Location
- 8601 Rainier Ave S Seattle, Washington 98118 United States

Information
- Type: Public
- Motto: "A family that believes, inspires and empowers voice and choice."
- Established: 1981
- Principal: Joe Powell
- Faculty: 20-30
- Grades: 9–12
- Enrollment: 31 (2022-23)
- Mascot: Blue Sharks
- Website: Alan T. Sugiyama High School at South Lake

= Alan T. Sugiyama High School =

Alan T. Sugiyama High School at South Lake (ATS) is a high school in Seattle with an arts and entertainment focus.

==History==
Opened as Sharples Alternative Secondary School in 1981, after the closing of Sharples Junior High School, the school operated in the Casper W. Sharples Junior High School Building until 1988, when Franklin students used the building while their school was renovated. The Alternative Secondary School moved to Washington Institute for Applied Technology (the former Seattle Opportunities Industrialization Center Building) at 22nd Avenue and Jackson Street. The program returned to the Casper W. Sharples Junior High School Building in the fall of 1990.

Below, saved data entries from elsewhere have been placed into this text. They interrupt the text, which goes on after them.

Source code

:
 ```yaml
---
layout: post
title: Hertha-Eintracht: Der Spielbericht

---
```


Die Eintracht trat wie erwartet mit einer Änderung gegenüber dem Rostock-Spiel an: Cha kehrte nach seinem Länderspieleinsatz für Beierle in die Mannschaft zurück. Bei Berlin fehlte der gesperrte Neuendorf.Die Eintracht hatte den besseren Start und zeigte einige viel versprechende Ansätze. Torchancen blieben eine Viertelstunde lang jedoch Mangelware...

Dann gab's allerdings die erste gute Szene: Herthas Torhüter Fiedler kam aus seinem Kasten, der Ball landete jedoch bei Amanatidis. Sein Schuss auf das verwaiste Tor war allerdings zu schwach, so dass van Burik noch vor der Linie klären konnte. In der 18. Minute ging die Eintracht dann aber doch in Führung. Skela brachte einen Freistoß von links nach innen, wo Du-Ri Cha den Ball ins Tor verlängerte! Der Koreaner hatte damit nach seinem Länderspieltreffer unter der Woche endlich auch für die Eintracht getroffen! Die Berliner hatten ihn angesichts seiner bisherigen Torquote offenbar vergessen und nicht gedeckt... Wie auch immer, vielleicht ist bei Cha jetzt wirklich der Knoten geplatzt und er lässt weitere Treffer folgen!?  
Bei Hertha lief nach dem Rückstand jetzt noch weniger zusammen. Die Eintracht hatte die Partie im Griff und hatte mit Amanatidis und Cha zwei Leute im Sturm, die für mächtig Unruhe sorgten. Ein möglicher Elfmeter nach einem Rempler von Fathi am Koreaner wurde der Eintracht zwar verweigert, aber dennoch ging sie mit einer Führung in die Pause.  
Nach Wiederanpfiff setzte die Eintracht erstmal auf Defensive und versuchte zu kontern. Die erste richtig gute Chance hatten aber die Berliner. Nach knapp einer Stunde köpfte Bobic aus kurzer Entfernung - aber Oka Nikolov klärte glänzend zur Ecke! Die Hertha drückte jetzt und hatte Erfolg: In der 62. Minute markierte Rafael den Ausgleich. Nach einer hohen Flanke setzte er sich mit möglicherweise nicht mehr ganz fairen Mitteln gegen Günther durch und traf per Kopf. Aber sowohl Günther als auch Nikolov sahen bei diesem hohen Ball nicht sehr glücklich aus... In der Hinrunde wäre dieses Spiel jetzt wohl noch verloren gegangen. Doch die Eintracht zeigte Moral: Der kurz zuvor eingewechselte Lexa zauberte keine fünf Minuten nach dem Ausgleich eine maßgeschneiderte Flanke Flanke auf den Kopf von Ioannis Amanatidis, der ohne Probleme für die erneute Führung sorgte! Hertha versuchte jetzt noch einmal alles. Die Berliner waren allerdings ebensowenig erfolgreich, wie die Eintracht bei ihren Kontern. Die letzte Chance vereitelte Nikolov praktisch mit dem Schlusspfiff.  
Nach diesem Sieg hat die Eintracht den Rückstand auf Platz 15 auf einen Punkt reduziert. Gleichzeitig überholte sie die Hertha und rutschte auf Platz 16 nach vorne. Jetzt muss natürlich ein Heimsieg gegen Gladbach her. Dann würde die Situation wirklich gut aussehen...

In the fall of 1999, the South Shore Middle School moved into the Casper W. Sharples Junior High School Building, due to issues with the open floor plan of the South Shore Middle School Building. With this change, the Sharples Alternative Secondary School moved into the South Shore Middle School Building, and was renamed South Lake High School, and it shared the building with a number of programs.

In the fall of 2008, South Lake High School moved to a new building, where they currently operate.

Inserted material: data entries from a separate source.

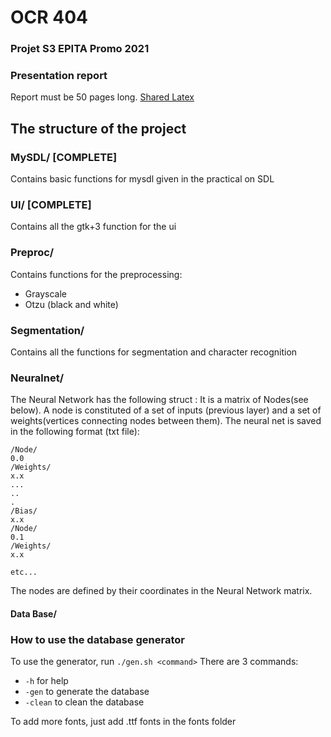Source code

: # OCR 404
### Projet S3 EPITA Promo 2021

### Presentation report
Report must be 50 pages long. [Shared Latex](https://www.sharelatex.com/7144692721ntkmzppcsmnk)

## The structure of the project

### MySDL/ [COMPLETE]
Contains basic functions for mysdl given in the practical on SDL

### UI/ [COMPLETE]
Contains all the gtk+3 function for the ui

### Preproc/
Contains functions for the preprocessing:
* Grayscale
* Otzu (black and white)

### Segmentation/
Contains all the functions for segmentation and character recognition

### Neuralnet/
The Neural Network has the following struct : It is a matrix of Nodes(see below).
A node is constituted of a set of inputs (previous layer) and a set of weights(vertices connecting nodes between them).
The neural net is saved in the following format (txt file):
```
/Node/
0.0
/Weights/
x.x
...
..
.
/Bias/
x.x
/Node/
0.1
/Weights/
x.x

etc...
```
The nodes are defined by their coordinates in the Neural Network matrix.
#### Data Base/


### How to use the database generator
To use the generator, run `./gen.sh <command>`
There are 3 commands:
* `-h` for help
* `-gen` to generate the database
* `-clean` to clean the database

To add more fonts, just add .ttf fonts in the fonts folder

In May 2020, the school was again renamed to Alan T. Sugiyama High School At South Lake, in recognition of Alan Tsutomu Sugiyama, who was the first Asian American elected to the Seattle School Board in 1989.

==Facilities==
In 2005, the Seattle School Board voted 6-1 to approve construction of a new facility for South Lake High School, with construction planning to begin in July 2007. In the Fall of 2008, South Lake High School opened their new building, where they currently operate.

==Awards and recognitions==
In 2014, the principal of South Lake High School, Barbara Moore, won the Thomas B. Foster Award for Excellence, an award recognizing outstanding secondary school principals in Seattle. This award was also accompanied with a $50,000 cash grant for the high school.